Chapter 1 Bella #2
Most importantly, Nessa never treated me like an obligation just because I was her boyfriend’s little sister.
She was my friend. And by extension, all her friends had become my friends, too—a chaotic, supportive little coven of people who texted each other memes about cursed dice rolls and emotional damage.
It was a novel thing, really—having people like that in my corner. Growing up, I’d mostly been the tagalong little sister or the weird kid who preferred practicing the cello to attending pool parties. But with Nessa and her crew, I never felt like the odd one out.
They made space for me, exactly as I was.
Nessa
Seriously, why are you still there??
They also didn’t pull any punches.
Me
I’m trying to figure that out myself. Paralysis? Politeness? Sheer horror?
June
Or maybe D, all of the above.
A beat later, Jo sent a GIF of someone dramatically tiptoeing out of a church. I smiled down at it, thumb hovering over the reply button, then froze as warm breath fanned the side of my face.
Every muscle in my body went rigid and my brain lit up with alarms that screamed too close, too close, too close.
“Are you seriously texting right now?” Jasper hissed under his breath.
“Er, yes,” I whispered back. “Just letting the group chat know I’m alive.”
Not the best choice of phrasing considering the circumstances, but true regardless.
“A little disrespectful, don’t you think?”
I blinked, genuinely stunned at the audacity. Disrespectful my ass. The man who’d dragged a near-stranger to his ex’s grandma’s funeral was suddenly the guardian of etiquette?
“Excuse me, but I think that ship sailed when you brought me to a funeral for our first date, Captain Oblivious.”

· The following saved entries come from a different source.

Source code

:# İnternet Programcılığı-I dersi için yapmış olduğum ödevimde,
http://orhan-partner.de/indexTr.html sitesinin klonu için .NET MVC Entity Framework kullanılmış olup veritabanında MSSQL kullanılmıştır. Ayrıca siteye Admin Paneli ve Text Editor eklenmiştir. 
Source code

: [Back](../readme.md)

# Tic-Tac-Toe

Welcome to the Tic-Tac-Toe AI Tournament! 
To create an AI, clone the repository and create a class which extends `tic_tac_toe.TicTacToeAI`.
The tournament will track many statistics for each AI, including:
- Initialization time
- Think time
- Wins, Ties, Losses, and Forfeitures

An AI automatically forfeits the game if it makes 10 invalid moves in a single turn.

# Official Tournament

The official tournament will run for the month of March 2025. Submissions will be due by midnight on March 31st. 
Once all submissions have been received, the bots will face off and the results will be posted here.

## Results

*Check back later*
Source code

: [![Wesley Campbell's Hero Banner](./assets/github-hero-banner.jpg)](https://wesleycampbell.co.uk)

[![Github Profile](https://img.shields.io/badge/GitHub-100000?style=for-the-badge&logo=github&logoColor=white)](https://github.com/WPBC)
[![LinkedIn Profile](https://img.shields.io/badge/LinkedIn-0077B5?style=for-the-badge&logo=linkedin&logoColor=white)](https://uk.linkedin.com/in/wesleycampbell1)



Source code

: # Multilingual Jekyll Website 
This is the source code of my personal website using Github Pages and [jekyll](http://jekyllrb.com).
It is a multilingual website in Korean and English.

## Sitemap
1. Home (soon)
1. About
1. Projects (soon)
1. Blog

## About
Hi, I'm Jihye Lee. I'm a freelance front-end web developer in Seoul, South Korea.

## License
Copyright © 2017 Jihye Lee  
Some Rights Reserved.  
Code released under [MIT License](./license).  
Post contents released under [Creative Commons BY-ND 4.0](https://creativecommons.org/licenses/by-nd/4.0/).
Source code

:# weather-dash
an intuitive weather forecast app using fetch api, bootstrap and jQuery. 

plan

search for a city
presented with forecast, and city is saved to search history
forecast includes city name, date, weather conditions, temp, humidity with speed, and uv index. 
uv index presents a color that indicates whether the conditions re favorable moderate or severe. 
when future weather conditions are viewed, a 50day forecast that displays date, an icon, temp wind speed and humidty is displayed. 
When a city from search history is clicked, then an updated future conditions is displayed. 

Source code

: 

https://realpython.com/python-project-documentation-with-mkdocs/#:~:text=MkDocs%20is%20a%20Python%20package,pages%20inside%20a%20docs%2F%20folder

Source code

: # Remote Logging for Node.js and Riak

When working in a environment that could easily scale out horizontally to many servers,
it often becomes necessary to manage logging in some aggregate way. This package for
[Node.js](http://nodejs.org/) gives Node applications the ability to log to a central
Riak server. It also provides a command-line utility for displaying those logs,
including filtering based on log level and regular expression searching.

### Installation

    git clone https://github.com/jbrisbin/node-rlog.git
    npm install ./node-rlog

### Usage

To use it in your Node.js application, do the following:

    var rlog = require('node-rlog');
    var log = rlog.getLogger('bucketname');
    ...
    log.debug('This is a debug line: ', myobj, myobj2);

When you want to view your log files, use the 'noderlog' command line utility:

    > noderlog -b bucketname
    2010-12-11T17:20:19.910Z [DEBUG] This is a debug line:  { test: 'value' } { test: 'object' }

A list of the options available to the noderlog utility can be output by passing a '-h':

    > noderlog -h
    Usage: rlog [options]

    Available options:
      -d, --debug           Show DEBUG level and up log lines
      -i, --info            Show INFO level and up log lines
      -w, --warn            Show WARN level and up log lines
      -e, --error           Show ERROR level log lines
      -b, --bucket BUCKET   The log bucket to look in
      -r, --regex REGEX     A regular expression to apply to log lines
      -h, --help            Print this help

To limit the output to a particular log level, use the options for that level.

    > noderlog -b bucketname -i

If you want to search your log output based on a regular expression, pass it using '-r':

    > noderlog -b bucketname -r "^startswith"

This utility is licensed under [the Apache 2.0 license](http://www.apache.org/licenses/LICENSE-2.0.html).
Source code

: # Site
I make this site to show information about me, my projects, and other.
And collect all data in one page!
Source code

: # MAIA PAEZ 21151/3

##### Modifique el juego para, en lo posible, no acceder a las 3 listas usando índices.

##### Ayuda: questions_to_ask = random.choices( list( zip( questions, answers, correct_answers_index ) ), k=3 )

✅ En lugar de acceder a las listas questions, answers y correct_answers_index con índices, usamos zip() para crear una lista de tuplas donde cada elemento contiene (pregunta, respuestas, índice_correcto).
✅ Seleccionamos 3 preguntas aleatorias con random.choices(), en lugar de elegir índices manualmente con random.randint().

His mouth opened then closed again, like a goldfish mid-existential crisis.
“I’m sorry?”
I tilted my head. “I doubt that. No, you’re more concerned about me checking my text messages than the fact that you tricked me into attending your ex’s grandmother’s funeral.”
The color rose in his face, but I didn’t stick around to see what shade of idiot he turned. Instead, I slid my phone back into my bag, jumped to my feet, and smoothed out my dress.
“Where are you going?” he demanded.
“Anywhere that isn’t here,” I said. “And preferably somewhere with the dinner I was promised.”
A few heads turned. I pretended not to notice as I walked down the aisle, each step reverberating louder in my chest than the last.
The organ swelled behind me, a droning, dramatic soundtrack to my exit, and for once, I didn’t second-guess myself. Instead, I made a mental note to pick up a loaf of sourdough on the way home and another to research “organ lessons near me.” After all, what was one more instrument?
I hurried across the cracked asphalt of the parking lot, boots echoing like punctuation marks on my freedom, and slid into the driver’s seat.
I tapped out one last text to Nessa.
Me
Escaped. Heading home. Tell Jare-bear I’m alive.
Her typing bubbles appeared immediately, but I tossed my phone into the passenger seat before I could see the response.
I needed noise, not conversation.
I pulled up my favorite playlist, “Soundtrack to your Quarter-Life Crisis,” and let the opening chords of an early-2000s pop anthem fill the car.
As I merged onto the highway, I started cataloguing this evening’s lessons:
Never trust men who use the phrases “low-key” or “family thing” without additional context.
Never leave the house without a book or toy of some kind—traditional dating etiquette be damned.
Try not to confuse being open-minded with ignoring every internal alarm bell just because he holds the door open and uses conditioner.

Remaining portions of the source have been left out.